Menu

Show posts

This section allows you to view all posts made by this member. Note that you can only see posts made in areas you currently have access to.

Show posts Menu

Messages - MidGe

#1
So am I.  :(  :)

So I now have to decide whether to re-install or go to an alternative like pfSense, IPFire or OpenWRT. They all have their pluses and minuses.

To re-install without having a clue about the issue seems a bit pointless.

Shrug!

Anyway thanks for your attention and time given to this. I really appreciated it.
#2
IPv6 has been disabled since very early after the install and still is totally disabled.
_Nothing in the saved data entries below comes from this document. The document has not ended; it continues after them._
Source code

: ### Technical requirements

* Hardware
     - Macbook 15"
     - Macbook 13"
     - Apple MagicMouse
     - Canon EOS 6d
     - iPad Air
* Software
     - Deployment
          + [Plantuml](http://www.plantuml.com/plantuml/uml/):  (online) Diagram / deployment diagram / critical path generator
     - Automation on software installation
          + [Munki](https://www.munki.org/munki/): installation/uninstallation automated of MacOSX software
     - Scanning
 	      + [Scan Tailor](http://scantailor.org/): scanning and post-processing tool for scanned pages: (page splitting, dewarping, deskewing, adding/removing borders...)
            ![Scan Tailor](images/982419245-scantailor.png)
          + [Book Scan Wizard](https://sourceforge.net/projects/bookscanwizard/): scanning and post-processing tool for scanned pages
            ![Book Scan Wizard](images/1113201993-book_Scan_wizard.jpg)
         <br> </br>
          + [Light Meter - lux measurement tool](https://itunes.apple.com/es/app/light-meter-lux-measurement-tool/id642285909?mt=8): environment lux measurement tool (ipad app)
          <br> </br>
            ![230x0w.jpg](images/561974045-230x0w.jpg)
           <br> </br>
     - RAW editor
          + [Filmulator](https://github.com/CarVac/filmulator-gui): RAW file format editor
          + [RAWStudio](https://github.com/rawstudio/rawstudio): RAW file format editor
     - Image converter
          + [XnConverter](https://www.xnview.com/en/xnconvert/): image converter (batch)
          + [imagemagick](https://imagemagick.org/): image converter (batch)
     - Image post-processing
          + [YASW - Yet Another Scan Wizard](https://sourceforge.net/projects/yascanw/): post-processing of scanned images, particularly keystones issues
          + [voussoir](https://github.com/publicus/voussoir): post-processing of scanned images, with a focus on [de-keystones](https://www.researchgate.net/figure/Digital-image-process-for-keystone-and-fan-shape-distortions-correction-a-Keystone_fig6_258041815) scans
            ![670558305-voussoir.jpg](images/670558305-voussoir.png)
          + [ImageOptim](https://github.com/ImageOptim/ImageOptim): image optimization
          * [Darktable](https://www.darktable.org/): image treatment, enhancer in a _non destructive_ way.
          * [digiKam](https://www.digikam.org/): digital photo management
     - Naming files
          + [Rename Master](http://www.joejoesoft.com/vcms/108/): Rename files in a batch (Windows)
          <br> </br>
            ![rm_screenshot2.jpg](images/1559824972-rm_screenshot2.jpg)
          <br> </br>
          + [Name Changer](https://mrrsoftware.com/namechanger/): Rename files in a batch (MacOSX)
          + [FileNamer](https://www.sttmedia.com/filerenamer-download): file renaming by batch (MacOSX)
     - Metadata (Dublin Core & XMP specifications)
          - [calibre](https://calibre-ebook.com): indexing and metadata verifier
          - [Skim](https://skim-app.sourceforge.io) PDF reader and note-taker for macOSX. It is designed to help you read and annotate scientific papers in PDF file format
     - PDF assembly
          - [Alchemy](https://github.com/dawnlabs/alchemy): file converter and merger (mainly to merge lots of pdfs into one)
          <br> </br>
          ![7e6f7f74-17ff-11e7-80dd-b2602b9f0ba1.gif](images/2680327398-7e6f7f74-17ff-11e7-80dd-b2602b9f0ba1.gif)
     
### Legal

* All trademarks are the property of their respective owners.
I find internal IP4 much easier to manage as my labs have very frequent changes of hardware and configuration.
#3
None currently.

Only a router as WI-FI access point working with a different sub-net which has no issues.
#4
No, no anomalies at all, except a very slow refresh rate.
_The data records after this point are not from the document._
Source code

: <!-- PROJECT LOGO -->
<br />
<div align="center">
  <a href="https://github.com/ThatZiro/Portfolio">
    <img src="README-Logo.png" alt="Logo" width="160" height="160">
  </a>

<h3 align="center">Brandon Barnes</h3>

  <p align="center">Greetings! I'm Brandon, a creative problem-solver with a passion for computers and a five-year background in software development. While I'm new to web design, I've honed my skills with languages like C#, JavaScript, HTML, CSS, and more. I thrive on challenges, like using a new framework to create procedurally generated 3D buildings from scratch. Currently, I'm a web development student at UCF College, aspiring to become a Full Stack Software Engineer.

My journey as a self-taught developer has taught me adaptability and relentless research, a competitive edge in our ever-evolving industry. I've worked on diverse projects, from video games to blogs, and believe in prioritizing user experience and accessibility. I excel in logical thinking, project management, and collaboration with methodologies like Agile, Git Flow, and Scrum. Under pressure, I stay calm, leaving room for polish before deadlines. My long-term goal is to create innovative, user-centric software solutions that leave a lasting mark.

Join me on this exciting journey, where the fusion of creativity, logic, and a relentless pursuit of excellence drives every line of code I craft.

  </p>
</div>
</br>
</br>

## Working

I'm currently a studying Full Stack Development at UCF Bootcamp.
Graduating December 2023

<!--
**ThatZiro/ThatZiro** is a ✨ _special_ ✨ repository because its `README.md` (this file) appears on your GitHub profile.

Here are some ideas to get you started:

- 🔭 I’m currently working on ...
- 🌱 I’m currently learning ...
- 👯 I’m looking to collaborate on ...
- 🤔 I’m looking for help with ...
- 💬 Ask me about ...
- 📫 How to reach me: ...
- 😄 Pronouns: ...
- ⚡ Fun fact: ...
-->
I, now, did put on the Dashboard, all widgets. Then I deleted them one by one , saving the setting after each and waiting the 4 or 5 minutes to get each completed, trying to identify the culprit. Guess what, even with no widgets left on the dashboard, I still get at least one php-cgi process that goes to the 100% CPU.

Strangely, when I go to the Licence page, I get none. When I exit the GUI entirely, everything is normal, no high cpu usage.  Unfortunately, having to wait 4 or 5 minutes to change page on the web GUI does not suit my use case.
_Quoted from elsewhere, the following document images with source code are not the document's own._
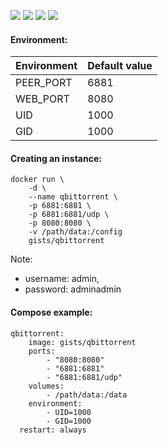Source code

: ![](https://images.microbadger.com/badges/version/gists/qbittorrent.svg) ![](https://images.microbadger.com/badges/image/gists/qbittorrent.svg) ![](https://img.shields.io/docker/stars/gists/qbittorrent.svg) ![](https://img.shields.io/docker/pulls/gists/qbittorrent.svg)

#### Environment:

| Environment | Default value |
|-------------|---------------|
| PEER_PORT | 6881            |
| WEB_PORT  | 8080            |
| UID       | 1000            |
| GID       | 1000            |

#### Creating an instance:

    docker run \
        -d \
        --name qbittorrent \
        -p 6881:6881 \
        -p 6881:6881/udp \
        -p 8080:8080 \
        -v /path/data:/config
        gists/qbittorrent

Note: 

- username: admin,
- password: adminadmin

#### Compose example:

    qbittorrent:
        image: gists/qbittorrent
        ports:
            - "8080:8080"
            - "6881:6881"
            - "6881:6881/udp"
        volumes:
            - /path/data:/data
        environment:
            - UID=1000
            - GID=1000
      restart: always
If there is no solution by tomorrow morning my time, it will have been 4 days with this issue, I will have to pull the plug on OPNsense. I really cannot afford the time and I have not got the time to learn the whole framework to try to identify and fix the problem. I may, very regretfully,  have to go to a paid and  closed source solution.  :(





#5
OK! I think I know a bit more about what is causing the issue.

Since I have been trying to solve this I always had a window in my web browser open to the OPNsense GUI.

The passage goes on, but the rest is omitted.